- **DIRECTIONS FOR THIS TASK**
The records that follow are to be repeated exactly, without any pictures.
==== MATERIAL SUPPLIED
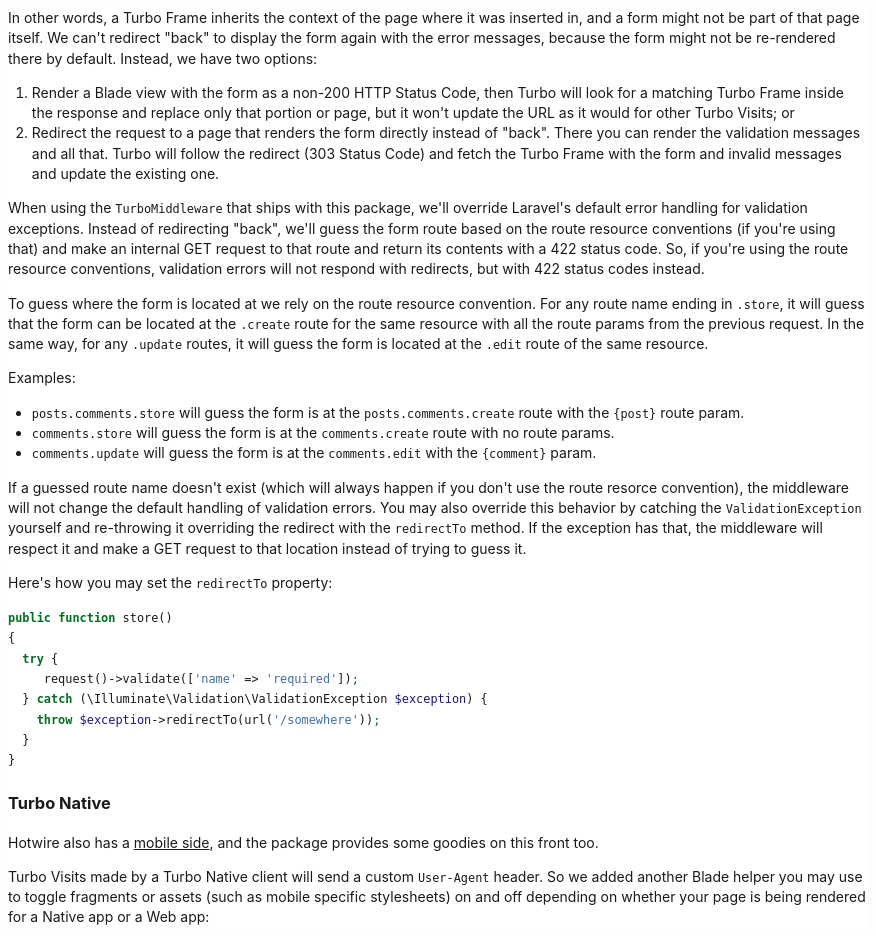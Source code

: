 In other words, a Turbo Frame inherits the context of the page where it was inserted in, and a form might not be part of that page itself. We can't redirect "back" to display the form again with the error messages, because the form might not be re-rendered there by default. Instead, we have two options:

1. Render a Blade view with the form as a non-200 HTTP Status Code, then Turbo will look for a matching Turbo Frame inside the response and replace only that portion or page, but it won't update the URL as it would for other Turbo Visits; or
2. Redirect the request to a page that renders the form directly instead of "back". There you can render the validation messages and all that. Turbo will follow the redirect (303 Status Code) and fetch the Turbo Frame with the form and invalid messages and update the existing one.

When using the `TurboMiddleware` that ships with this package, we'll override Laravel's default error handling for validation exceptions. Instead of redirecting "back", we'll guess the form route based on the route resource conventions (if you're using that) and make an internal GET request to that route and return its contents with a 422 status code. So, if you're using the route resource conventions, validation errors will not respond with redirects, but with 422 status codes instead.

To guess where the form is located at we rely on the route resource convention. For any route name ending in `.store`, it will guess that the form can be located at the `.create` route for the same resource with all the route params from the previous request. In the same way, for any `.update` routes, it will guess the form is located at the `.edit` route of the same resource.

Examples:

- `posts.comments.store` will guess the form is at the `posts.comments.create` route with the `{post}` route param.
- `comments.store` will guess the form is at the `comments.create` route with no route params.
- `comments.update` will guess the form is at the `comments.edit` with the `{comment}` param.

If a guessed route name doesn't exist (which will always happen if you don't use the route resorce convention), the middleware will not change the default handling of validation errors. You may also override this behavior by catching the `ValidationException` yourself and re-throwing it overriding the redirect with the `redirectTo` method. If the exception has that, the middleware will respect it and make a GET request to that location instead of trying to guess it.

Here's how you may set the `redirectTo` property:

```php
public function store()
{
  try {
     request()->validate(['name' => 'required']);
  } catch (\Illuminate\Validation\ValidationException $exception) {
    throw $exception->redirectTo(url('/somewhere'));
  }
}
```

<a name="turbo-native"></a>
### Turbo Native

Hotwire also has a [mobile side](https://turbo.hotwired.dev/handbook/native), and the package provides some goodies on this front too.

Turbo Visits made by a Turbo Native client will send a custom `User-Agent` header. So we added another Blade helper you may use to toggle fragments or assets (such as mobile specific stylesheets) on and off depending on whether your page is being rendered for a Native app or a Web app:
========
- **YOUR RESPONSE**
Source code

: In other words, a Turbo Frame inherits the context of the page where it was inserted in, and a form might not be part of that page itself. We can't redirect "back" to display the form again with the error messages, because the form might not be re-rendered there by default. Instead, we have two options:

1. Render a Blade view with the form as a non-200 HTTP Status Code, then Turbo will look for a matching Turbo Frame inside the response and replace only that portion or page, but it won't update the URL as it would for other Turbo Visits; or
2. Redirect the request to a page that renders the form directly instead of "back". There you can render the validation messages and all that. Turbo will follow the redirect (303 Status Code) and fetch the Turbo Frame with the form and invalid messages and update the existing one.

When using the `TurboMiddleware` that ships with this package, we'll override Laravel's default error handling for validation exceptions. Instead of redirecting "back", we'll guess the form route based on the route resource conventions (if you're using that) and make an internal GET request to that route and return its contents with a 422 status code. So, if you're using the route resource conventions, validation errors will not respond with redirects, but with 422 status codes instead.

To guess where the form is located at we rely on the route resource convention. For any route name ending in `.store`, it will guess that the form can be located at the `.create` route for the same resource with all the route params from the previous request. In the same way, for any `.update` routes, it will guess the form is located at the `.edit` route of the same resource.

Examples:

- `posts.comments.store` will guess the form is at the `posts.comments.create` route with the `{post}` route param.
- `comments.store` will guess the form is at the `comments.create` route with no route params.
- `comments.update` will guess the form is at the `comments.edit` with the `{comment}` param.

If a guessed route name doesn't exist (which will always happen if you don't use the route resorce convention), the middleware will not change the default handling of validation errors. You may also override this behavior by catching the `ValidationException` yourself and re-throwing it overriding the redirect with the `redirectTo` method. If the exception has that, the middleware will respect it and make a GET request to that location instead of trying to guess it.

Here's how you may set the `redirectTo` property:

```php
public function store()
{
  try {
     request()->validate(['name' => 'required']);
  } catch (\Illuminate\Validation\ValidationException $exception) {
    throw $exception->redirectTo(url('/somewhere'));
  }
}
```

<a name="turbo-native"></a>
### Turbo Native

Hotwire also has a [mobile side](https://turbo.hotwired.dev/handbook/native), and the package provides some goodies on this front too.

Turbo Visits made by a Turbo Native client will send a custom `User-Agent` header. So we added another Blade helper you may use to toggle fragments or assets (such as mobile specific stylesheets) on and off depending on whether your page is being rendered for a Native app or a Web app:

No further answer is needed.